XAUUSD data (Gold/Dollar)
Date : 2025-08-09
Opening : 3387.21
Higher up: 3393.8
Below: 3375
Closing : 3387.32

Economic news :
investingLive European markets wrap: Dollar, stocks steady in final stretch of the week
Markets Oscillate Between Trade War Fears And Fed Cut Hopes
Sterling and aussie look to shake off the seasonal blues this year

Detailed analysis:
On 9 August 2025, the gold market (XAUUSD) is showing a slightly upward trend, despite a session marked by moderate volatility. The price oscillated between a low of 3375 and a high of 3393.8, closing almost unchanged at 3387.32 from the opening. The immediate support and resistance zones are around 3375 and 3395 respectively. Recent volatility has been influenced by geopolitical uncertainties, notably fears of a potential trade war, balanced by hopes of a rate cut by the Fed. The US dollar remains stable, which limits sharp movements in gold.

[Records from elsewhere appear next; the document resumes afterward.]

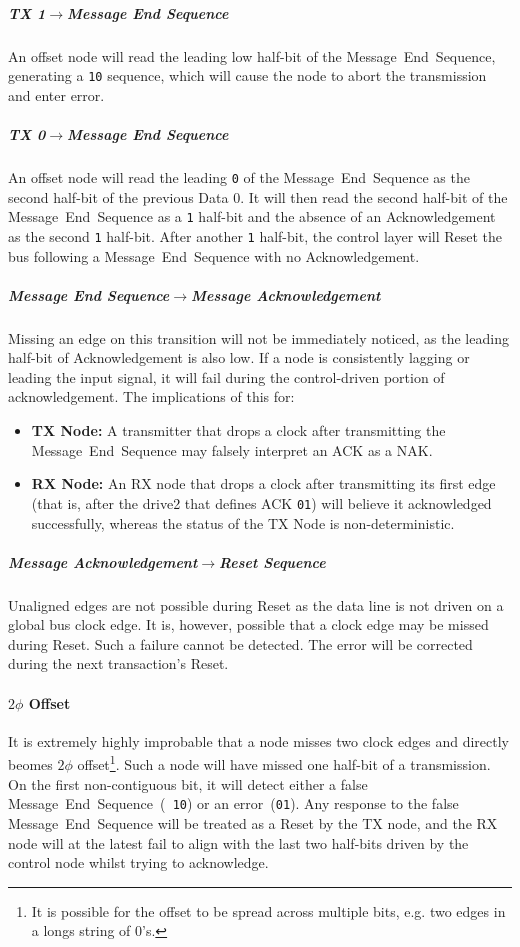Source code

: \subparagraph{TX 1$\rightarrow$Message End Sequence}
An offset node will read the leading low half-bit of the
Message~End~Sequence, generating a {\tt 10} sequence, which will cause the
node to abort the transmission and enter {\sc error}.

\subparagraph{TX 0$\rightarrow$Message End Sequence}
An offset node will read the leading {\tt 0} of the Message~End~Sequence as
the second half-bit of the previous Data 0. It will then read the second
half-bit of the Message~End~Sequence as a {\tt 1} half-bit and the absence of
an Acknowledgement as the second {\tt 1} half-bit. After another {\tt 1}
half-bit, the control layer will Reset the bus following a
Message~End~Sequence with no Acknowledgement.

\subparagraph{Message End Sequence$\rightarrow$Message Acknowledgement}
Missing an edge on this transition will not be immediately noticed, as the
leading half-bit of Acknowledgement is also low. If a node is consistently
lagging or leading the input signal, it will fail during the control-driven
portion of acknowledgement. The implications of this for:

\begin{itemize}
  \item {\bf TX Node:} A transmitter that drops a clock after transmitting the
Message~End~Sequence may falsely interpret an ACK as a NAK.

  \item {\bf RX Node:} An RX node that drops a clock after transmitting its
first edge (that is, after the {\sc drive2} that defines ACK {\tt 01}) will
believe it acknowledged successfully, whereas the status of the TX Node is
non-deterministic.
\end{itemize}

\subparagraph{Message Acknowledgement$\rightarrow$Reset Sequence}
Unaligned edges are not possible during Reset as the data line is not driven
on a global bus clock edge. It is, however, possible that a clock edge may be
missed during Reset. Such a failure cannot be detected. The error will be
corrected during the next transaction's Reset.


\paragraph{$2\phi$ Offset}
It is extremely highly improbable that a node misses two clock edges and
directly beomes $2\phi$ offset\footnote{
  It is possible for the offset to be spread across multiple bits, e.g.
  two edges in a longs string of 0's.}.
Such a node will have missed one half-bit of a transmission. On the first
non-contiguous bit, it will detect either a false Message~End~Sequence~({\tt
10}) or an error~({\tt 01}). Any response to the false Message~End~Sequence
will be treated as a Reset by the TX node, and the RX node will at the latest
fail to align with the last two half-bits driven by the control node whilst
trying to acknowledge.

### Potential short-term scenarios :

1. **Bullish scenario**: If gold manages to break through the key resistance at 3395, it could aim for the next target around 3415. This scenario would be invalidated by a return below 3375, which would indicate a weakening of the bullish momentum. Keep an eye on the Fed's announcements, which could reinforce this move.

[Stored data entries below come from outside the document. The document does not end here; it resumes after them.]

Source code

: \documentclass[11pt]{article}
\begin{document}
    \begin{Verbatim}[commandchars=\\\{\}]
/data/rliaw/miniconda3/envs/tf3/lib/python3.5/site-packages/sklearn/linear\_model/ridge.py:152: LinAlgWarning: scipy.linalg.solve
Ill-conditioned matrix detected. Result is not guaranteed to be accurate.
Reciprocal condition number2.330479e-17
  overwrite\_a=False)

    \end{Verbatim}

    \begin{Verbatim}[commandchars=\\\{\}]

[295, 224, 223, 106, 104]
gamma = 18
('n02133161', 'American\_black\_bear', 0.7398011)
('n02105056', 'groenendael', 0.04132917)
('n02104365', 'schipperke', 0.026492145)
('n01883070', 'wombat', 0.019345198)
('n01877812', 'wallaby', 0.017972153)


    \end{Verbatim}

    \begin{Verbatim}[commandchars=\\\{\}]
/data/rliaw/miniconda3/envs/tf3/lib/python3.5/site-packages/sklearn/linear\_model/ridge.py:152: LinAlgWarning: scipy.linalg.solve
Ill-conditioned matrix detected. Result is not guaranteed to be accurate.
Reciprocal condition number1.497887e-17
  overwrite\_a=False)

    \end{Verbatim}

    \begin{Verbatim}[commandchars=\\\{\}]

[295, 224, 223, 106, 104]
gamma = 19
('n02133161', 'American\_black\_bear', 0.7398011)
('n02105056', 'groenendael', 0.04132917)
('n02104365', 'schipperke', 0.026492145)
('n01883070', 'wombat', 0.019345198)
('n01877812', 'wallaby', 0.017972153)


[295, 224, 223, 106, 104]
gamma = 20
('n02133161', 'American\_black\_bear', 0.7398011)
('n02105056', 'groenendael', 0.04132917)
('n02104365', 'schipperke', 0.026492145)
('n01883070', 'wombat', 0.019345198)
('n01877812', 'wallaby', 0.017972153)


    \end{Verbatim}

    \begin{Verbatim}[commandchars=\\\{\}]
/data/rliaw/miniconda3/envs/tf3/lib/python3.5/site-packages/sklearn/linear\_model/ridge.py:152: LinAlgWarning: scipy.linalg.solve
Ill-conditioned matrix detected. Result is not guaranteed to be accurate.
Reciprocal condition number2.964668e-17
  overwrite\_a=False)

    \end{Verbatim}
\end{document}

2. **Range scenario** : The market could move between 3375 and 3395, consolidating in this area. Traders should be wary of the lack of clear catalysts to break out of this range. Trading volumes could fall, indicating increased caution among investors.

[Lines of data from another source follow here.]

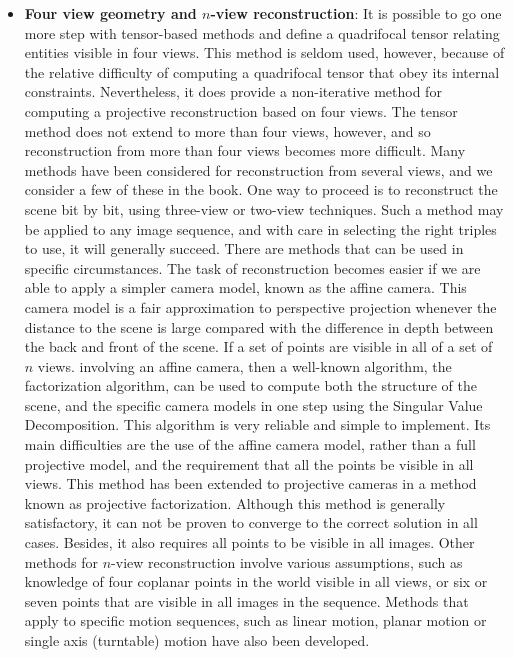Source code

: \documentclass{report}
\begin{document}
\begin{itemize}
        \item \textbf{Four view geometry and $n$-view reconstruction}: It is possible to go one more step with tensor-based methods and define a quadrifocal tensor relating entities visible in four views. This method is seldom used, however, because of the relative difficulty of computing a quadrifocal tensor that obey its internal constraints. Nevertheless, it does provide a non-iterative method for computing a projective reconstruction based on four views. The tensor method does not extend to more than four views, however, and so reconstruction from more than four views becomes more difficult.
            \bigbreak \noindent 
            Many methods have been considered for reconstruction from several views, and we consider a few of these in the book. One way to proceed is to reconstruct the scene bit by bit, using three-view or two-view techniques. Such a method may be applied to any image sequence, and with care in selecting the right triples to use, it will generally succeed. 
            \bigbreak \noindent 
            There are methods that can be used in specific circumstances. The task of reconstruction becomes easier if we are able to apply a simpler camera model, known as the affine camera. This camera model is a fair approximation to perspective projection whenever the distance to the scene is large compared with the difference in depth between the back and front of the scene. If a set of points are visible in all of a set of $n$ views. involving an affine camera, then a well-known algorithm, the factorization algorithm, can be used to compute both the structure of the scene, and the specific camera models in one step using the Singular Value Decomposition. This algorithm is very reliable and simple to implement. Its main difficulties are the use of the affine camera model, rather than a full projective model, and the requirement that all the points be visible in all views.
            \bigbreak \noindent 
            This method has been extended to projective cameras in a method known as projective factorization. Although this method is generally satisfactory, it can not be proven to converge to the correct solution in all cases. Besides, it also requires all points to be visible in all images.
            \bigbreak \noindent 
            Other methods for $n$-view reconstruction involve various assumptions, such as knowledge of four coplanar points in the world visible in all views, or six or seven points that are visible in all images in the sequence. Methods that apply to specific motion sequences, such as linear motion, planar motion or single axis (turntable) motion have also been developed.

\end{itemize}
\end{document}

3. **Bearish scenario**: A sharp break below support at 3375 could lead to a fall towards 3350, which would be invalidated by a rise above 3395. Trade tensions could ease, reducing downward pressure.

### Risk management advice :

- Cautious money management**: Avoid overextending your positions in this period of uncertain volatility. Use tight stops to limit potential losses.

- Wait for confirmation**: Before taking a position, wait for clear signals that the range has been broken or maintained. This could prevent premature market entries and reduce the risk of overtrading.

In short, adopt a vigilant approach, keeping a close eye on economic and geopolitical developments that could influence the gold market.